On an average id say 100 boxes of honey. I agree 50% of the honey seems outrageous for a rate.


----------



## jim lyon (Feb 19, 2006)

It's difficult to put an exact number on this because of the variables. Is the producer going to help? How full are the boxes? How many total boxes? What is the age and condition of the frames and are they standard size? The last one being quite critical if an automated system is being used. I don't know of anyone that custom extracts as a business but I've heard of individual arrangements being worked out between beekeepers. Personally I wouldn't consider it unless I had the time, the boxes were fairly full, the equipment was standard and the honey was of the same or better quality than what is already in the system and storage tank.

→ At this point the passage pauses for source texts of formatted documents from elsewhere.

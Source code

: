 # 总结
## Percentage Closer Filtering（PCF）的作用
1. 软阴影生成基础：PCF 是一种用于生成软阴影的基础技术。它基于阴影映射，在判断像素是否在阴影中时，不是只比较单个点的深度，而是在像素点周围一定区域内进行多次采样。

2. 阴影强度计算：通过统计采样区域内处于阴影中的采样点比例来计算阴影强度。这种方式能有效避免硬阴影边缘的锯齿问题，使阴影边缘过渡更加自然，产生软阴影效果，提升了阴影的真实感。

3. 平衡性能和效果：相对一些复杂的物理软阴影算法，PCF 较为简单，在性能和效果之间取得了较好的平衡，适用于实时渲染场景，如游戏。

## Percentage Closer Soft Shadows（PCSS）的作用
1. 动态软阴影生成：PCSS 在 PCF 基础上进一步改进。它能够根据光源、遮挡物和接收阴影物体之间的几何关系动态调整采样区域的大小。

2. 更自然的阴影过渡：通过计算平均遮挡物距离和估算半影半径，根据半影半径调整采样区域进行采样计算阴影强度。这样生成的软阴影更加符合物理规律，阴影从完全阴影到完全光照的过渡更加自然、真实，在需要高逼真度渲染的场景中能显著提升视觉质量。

With those conditions I wouldn't do anything for less than .20 per lb. or 10% of the crop.


----------



## Alex Madsen (Aug 26, 2018)

Our local camercial keeper extracts for hobbyists at $1.5 per frame $40 minimum
http://www.nebees.com/hon_extraction.php

"Typically the cost runs under 50 cents per pound. "


----------



## The Honey Householder (Nov 14, 2008)

On slow seasons we do take on some extracting from other comm. operations. I've done anywhere from $.18-$.55 a lb. Most the time I broker the honey for them too for a %.


----------



## odfrank (May 13, 2002)

As Jim said, "It's difficult to put an exact number on this because of the variables."

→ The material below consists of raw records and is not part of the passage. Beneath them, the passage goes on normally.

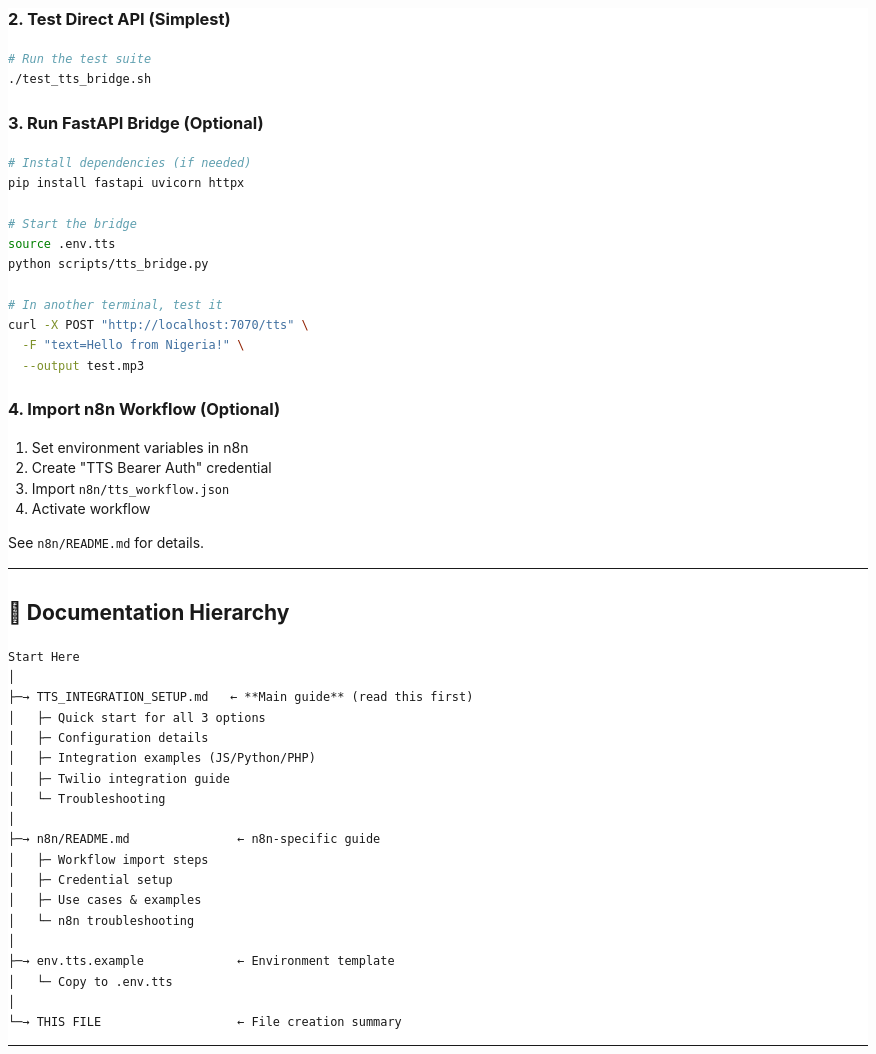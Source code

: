 ### 2. Test Direct API (Simplest)

```bash
# Run the test suite
./test_tts_bridge.sh
```

### 3. Run FastAPI Bridge (Optional)

```bash
# Install dependencies (if needed)
pip install fastapi uvicorn httpx

# Start the bridge
source .env.tts
python scripts/tts_bridge.py

# In another terminal, test it
curl -X POST "http://localhost:7070/tts" \
  -F "text=Hello from Nigeria!" \
  --output test.mp3
```

### 4. Import n8n Workflow (Optional)

1. Set environment variables in n8n
2. Create "TTS Bearer Auth" credential
3. Import `n8n/tts_workflow.json`
4. Activate workflow

See `n8n/README.md` for details.

---

## 📖 Documentation Hierarchy

```
Start Here
│
├─→ TTS_INTEGRATION_SETUP.md   ← **Main guide** (read this first)
│   ├─ Quick start for all 3 options
│   ├─ Configuration details
│   ├─ Integration examples (JS/Python/PHP)
│   ├─ Twilio integration guide
│   └─ Troubleshooting
│
├─→ n8n/README.md               ← n8n-specific guide
│   ├─ Workflow import steps
│   ├─ Credential setup
│   ├─ Use cases & examples
│   └─ n8n troubleshooting
│
├─→ env.tts.example             ← Environment template
│   └─ Copy to .env.tts
│
└─→ THIS FILE                   ← File creation summary
```

---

I just did 512 pounds (8 deeps, nine mediums all ten frame spacing) for a neighbor. We harvested nearby, extracted and set his wets on our hives. We set them on our hives because we stacked his remaining hives high with dead brood chambers from the 50% dead hives. I charged 50% of crop plus cappings. I made the same money as if we had gone out on our main day job, landscaping. So on this small scale, I can not see doing it for much less. Two thirds of our time was the extracting and bucketing, one third harvesting and dealing with the wets. So I guess I could have done the extracting for 33% of the crop. But of course I will only make money when I have sold it for a decent price. Everyone else's fees suggested here would have made me a big loser. I did an even smaller job a few years ago for 70% and came out OK also. I have to work on data for by the box and by the frame.


----------



## jim lyon (Feb 19, 2006)

odfrank said:


> As Jim said, "It's difficult to put an exact number on this because of the variables."
> 
> I just did 512 pounds (8 deeps, nine mediums all ten frame spacing) for a neighbor. We harvested nearby, extracted and set his wets on our hives. We set them on our hives because we stacked his remaining hives high with dead brood chambers from the 50% dead hives. I charged 50% of crop plus cappings. I made the same money as if we had gone out on our main day job, landscaping. So on this small scale, I can not see doing it for much less. Two thirds of our time was the extracting and bucketing, one third harvesting and dealing with the wets. So I guess I could have done the extracting for 33% of the crop. But of course I will only make money when I have sold it for a decent price. Everyone else's fees suggested here would have made me a big loser. I did an even smaller job a few years ago for 70% and came out OK also. I have to work on data for by the box and by the frame.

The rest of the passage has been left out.